Work instructions ▸ Pictures are not part of the copy; retype all the records below exactly.

Stored data entries:
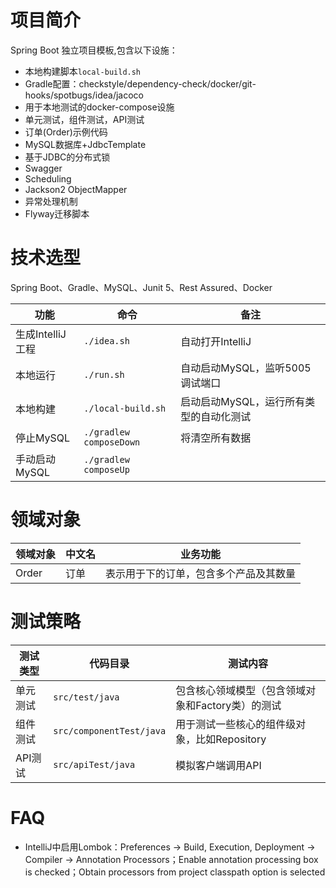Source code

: # 项目简介
Spring Boot 独立项目模板,包含以下设施：
- 本地构建脚本`local-build.sh`
- Gradle配置：checkstyle/dependency-check/docker/git-hooks/spotbugs/idea/jacoco
- 用于本地测试的docker-compose设施
- 单元测试，组件测试，API测试
- 订单(Order)示例代码
- MySQL数据库+JdbcTemplate
- 基于JDBC的分布式锁
- Swagger
- Scheduling
- Jackson2 ObjectMapper
- 异常处理机制
- Flyway迁移脚本

# 技术选型
Spring Boot、Gradle、MySQL、Junit 5、Rest Assured、Docker

|功能|命令|备注|
| --- | --- | --- |
|生成IntelliJ工程|`./idea.sh`|自动打开IntelliJ|
|本地运行|`./run.sh`|自动启动MySQL，监听5005调试端口|
|本地构建|`./local-build.sh`|启动启动MySQL，运行所有类型的自动化测试|
|停止MySQL|`./gradlew composeDown`|将清空所有数据|
|手动启动MySQL|`./gradlew composeUp`||

# 领域对象
|领域对象|中文名|业务功能|
| --- | --- | --- |
|Order|订单|表示用于下的订单，包含多个产品及其数量|

# 测试策略
|测试类型|代码目录|测试内容|
| --- | --- | --- |
|单元测试|`src/test/java`|包含核心领域模型（包含领域对象和Factory类）的测试|
|组件测试|`src/componentTest/java`|用于测试一些核心的组件级对象，比如Repository|
|API测试|`src/apiTest/java`|模拟客户端调用API|


# FAQ
- IntelliJ中启用Lombok：Preferences -> Build, Execution, Deployment -> Compiler -> Annotation Processors；Enable annotation processing box is checked；Obtain processors from project classpath option is selected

Exercise response ▸
Source code

: # 项目简介
Spring Boot 独立项目模板,包含以下设施：
- 本地构建脚本`local-build.sh`
- Gradle配置：checkstyle/dependency-check/docker/git-hooks/spotbugs/idea/jacoco
- 用于本地测试的docker-compose设施
- 单元测试，组件测试，API测试
- 订单(Order)示例代码
- MySQL数据库+JdbcTemplate
- 基于JDBC的分布式锁
- Swagger
- Scheduling
- Jackson2 ObjectMapper
- 异常处理机制
- Flyway迁移脚本

# 技术选型
Spring Boot、Gradle、MySQL、Junit 5、Rest Assured、Docker

|功能|命令|备注|
| --- | --- | --- |
|生成IntelliJ工程|`./idea.sh`|自动打开IntelliJ|
|本地运行|`./run.sh`|自动启动MySQL，监听5005调试端口|
|本地构建|`./local-build.sh`|启动启动MySQL，运行所有类型的自动化测试|
|停止MySQL|`./gradlew composeDown`|将清空所有数据|
|手动启动MySQL|`./gradlew composeUp`||

# 领域对象
|领域对象|中文名|业务功能|
| --- | --- | --- |
|Order|订单|表示用于下的订单，包含多个产品及其数量|

# 测试策略
|测试类型|代码目录|测试内容|
| --- | --- | --- |
|单元测试|`src/test/java`|包含核心领域模型（包含领域对象和Factory类）的测试|
|组件测试|`src/componentTest/java`|用于测试一些核心的组件级对象，比如Repository|
|API测试|`src/apiTest/java`|模拟客户端调用API|


# FAQ
- IntelliJ中启用Lombok：Preferences -> Build, Execution, Deployment -> Compiler -> Annotation Processors；Enable annotation processing box is checked；Obtain processors from project classpath option is selected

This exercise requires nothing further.